I expected last week’s lead placement imbroglio to be a tough EKG, this one proved harder than I anticipated.
As always, first things first, what’s the Rate? It’s immediately recognizable as being fast, easily less than 2 big boxes wide, likely in the 180 range. Another useful trick with EKG’s this fast is to count the complexes and multiply by 6. The EKG records 10 seconds of information (and if you can’t remember that bit of trivia at the bottom of every EKG it will say 4 x 2.5 seconds, meaning that each of the 4 sections of the EKG is 2.5 seconds long). In this case there’s 29 complexes, multiply that by 6 and you’ll get a number just under 180 so our estimation was actually pretty accurate.
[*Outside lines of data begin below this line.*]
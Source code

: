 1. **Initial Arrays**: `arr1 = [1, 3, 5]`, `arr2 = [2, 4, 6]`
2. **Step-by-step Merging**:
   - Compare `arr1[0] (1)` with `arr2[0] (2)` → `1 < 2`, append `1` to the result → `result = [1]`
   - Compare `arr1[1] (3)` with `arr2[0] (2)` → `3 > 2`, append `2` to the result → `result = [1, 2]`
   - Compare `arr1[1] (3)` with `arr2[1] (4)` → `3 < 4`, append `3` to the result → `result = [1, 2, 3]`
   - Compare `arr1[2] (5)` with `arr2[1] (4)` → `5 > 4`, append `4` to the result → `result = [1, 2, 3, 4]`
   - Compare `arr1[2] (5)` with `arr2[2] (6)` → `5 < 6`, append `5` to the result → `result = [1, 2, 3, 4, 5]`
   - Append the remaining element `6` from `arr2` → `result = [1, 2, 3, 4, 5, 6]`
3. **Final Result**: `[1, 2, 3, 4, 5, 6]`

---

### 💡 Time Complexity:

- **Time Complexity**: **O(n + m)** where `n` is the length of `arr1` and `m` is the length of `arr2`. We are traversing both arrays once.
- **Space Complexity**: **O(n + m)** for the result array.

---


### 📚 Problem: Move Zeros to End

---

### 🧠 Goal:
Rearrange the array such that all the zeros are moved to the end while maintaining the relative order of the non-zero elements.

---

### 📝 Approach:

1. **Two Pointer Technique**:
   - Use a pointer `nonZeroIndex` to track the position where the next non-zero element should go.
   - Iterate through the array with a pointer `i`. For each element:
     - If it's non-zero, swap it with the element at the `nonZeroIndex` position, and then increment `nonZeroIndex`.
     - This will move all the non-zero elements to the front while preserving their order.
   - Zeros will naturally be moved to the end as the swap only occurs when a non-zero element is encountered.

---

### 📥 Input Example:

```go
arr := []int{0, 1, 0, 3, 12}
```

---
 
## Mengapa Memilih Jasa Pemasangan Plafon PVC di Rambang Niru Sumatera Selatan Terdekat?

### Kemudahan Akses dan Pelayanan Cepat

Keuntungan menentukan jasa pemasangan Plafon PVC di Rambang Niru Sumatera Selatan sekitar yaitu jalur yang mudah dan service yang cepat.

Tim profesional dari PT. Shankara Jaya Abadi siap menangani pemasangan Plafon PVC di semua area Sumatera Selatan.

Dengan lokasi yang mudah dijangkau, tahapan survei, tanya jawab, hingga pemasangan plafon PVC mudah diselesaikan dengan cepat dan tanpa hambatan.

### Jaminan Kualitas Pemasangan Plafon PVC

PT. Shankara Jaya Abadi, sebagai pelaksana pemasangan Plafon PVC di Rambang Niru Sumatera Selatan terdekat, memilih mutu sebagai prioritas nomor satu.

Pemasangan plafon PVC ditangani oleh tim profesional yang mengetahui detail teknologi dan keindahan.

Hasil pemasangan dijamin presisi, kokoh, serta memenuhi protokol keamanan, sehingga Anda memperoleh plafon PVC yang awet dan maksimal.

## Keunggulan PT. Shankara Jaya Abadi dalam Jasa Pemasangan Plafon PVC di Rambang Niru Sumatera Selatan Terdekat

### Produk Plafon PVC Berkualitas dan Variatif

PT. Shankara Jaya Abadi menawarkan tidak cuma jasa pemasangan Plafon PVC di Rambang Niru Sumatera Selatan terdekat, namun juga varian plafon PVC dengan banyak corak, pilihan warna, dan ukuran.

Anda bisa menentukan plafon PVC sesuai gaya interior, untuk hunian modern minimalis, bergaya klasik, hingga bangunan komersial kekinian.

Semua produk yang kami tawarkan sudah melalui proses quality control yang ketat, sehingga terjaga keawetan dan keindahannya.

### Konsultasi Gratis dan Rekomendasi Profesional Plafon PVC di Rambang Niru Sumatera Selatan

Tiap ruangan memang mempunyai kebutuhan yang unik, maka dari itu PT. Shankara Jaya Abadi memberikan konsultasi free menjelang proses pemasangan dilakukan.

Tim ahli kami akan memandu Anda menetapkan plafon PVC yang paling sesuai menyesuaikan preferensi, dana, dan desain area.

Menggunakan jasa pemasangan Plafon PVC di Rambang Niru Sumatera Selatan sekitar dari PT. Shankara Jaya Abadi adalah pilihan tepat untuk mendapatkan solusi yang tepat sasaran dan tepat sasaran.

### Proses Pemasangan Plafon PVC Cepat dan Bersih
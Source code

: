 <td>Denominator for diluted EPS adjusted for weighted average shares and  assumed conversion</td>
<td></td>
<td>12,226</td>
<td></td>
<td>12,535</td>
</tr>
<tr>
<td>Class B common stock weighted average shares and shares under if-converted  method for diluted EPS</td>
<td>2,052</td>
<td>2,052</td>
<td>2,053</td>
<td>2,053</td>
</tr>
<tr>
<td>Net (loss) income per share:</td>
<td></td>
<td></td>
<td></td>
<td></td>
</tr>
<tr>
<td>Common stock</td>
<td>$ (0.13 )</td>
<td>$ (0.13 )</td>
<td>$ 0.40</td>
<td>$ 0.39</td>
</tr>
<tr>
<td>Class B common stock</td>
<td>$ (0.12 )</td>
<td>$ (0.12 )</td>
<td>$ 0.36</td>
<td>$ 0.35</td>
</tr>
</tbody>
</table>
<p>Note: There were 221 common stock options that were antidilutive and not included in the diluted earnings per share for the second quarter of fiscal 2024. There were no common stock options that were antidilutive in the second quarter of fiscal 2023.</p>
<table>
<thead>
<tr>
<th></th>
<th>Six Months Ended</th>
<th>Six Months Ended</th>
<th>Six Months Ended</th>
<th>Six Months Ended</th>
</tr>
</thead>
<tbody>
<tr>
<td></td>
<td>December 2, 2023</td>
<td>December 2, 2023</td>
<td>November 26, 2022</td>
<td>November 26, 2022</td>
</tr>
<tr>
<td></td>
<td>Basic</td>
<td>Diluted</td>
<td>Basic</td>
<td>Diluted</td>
On to rhythm. Just having the rate of 180 narrows the differential. A sinus rate of 180 in an adult (much less an octogenarian!) would be very unusual. It appears to be very regular which make Afib much less likely (though 2:1 flutter is still very possible). SVT is still possible. A frequent next step to evaluate a tachycardia would be asking is it narrow or wide. Zooming in on the chest leads in V1 and V2 is what I think led a lot of people astray on this EKG:
Indeed the QRS is about 3 little boxes wide and so does meet criteria for a wide complex tachycardia. A rate of 180 is certainly reasonable for V tach; that’s not what this EKG shows however. Remember there are many causes of wide complex QRS. If you look at V1 you can see there’s a millimeter of STE; what is a commonly encountered non-acute cause of mild elevation of the J point in the setting of a wide complex QRS? Left bundle branch block. If the (85 y.o.) patient has a baseline wide complex QRS then EVERY time they are tachycardic they, by definition, will have a wide complex tachycardia. That doesn’t mean they need to be shocked out of V tach every single time their heart rate blips over 100 because maybe they didn’t drink enough prune juice that day.
You’ll notice that even in the V1 and V2 leads where it looks particularly wide that the tracing is still coming back to baseline between the complexes. This is more apparent in the rhythm strip in II and V5:
That isn’t V tach. So we’re back to SVT or A flutter. There are certainly times (and this EKG is one of them) where it’s going to be very difficult to definitively discriminate between these two; we do a lot of trials of adenosine that will fix the former or unequivocally demonstrate the latter. In this case adenosine revealed the flutter waves (apologies, I don’t have that strip). Atrial flutter would likely be a lot more likely than SVT in an 85 y.o. in any case. In retrospect a person can argue that there’s flutter waves in the lead II rhythm strip as well as in III (the best lead to usually see flutter waves):
Completing our review of the EKG, the patient does have some lateral (probably rate-related) STD in V5 and V6.
The take-home on this EKG is that baseline LBBB will cause a wide complex tachycardia any time a patient is tachycardic; don’t just jump to V tach because it’s wide.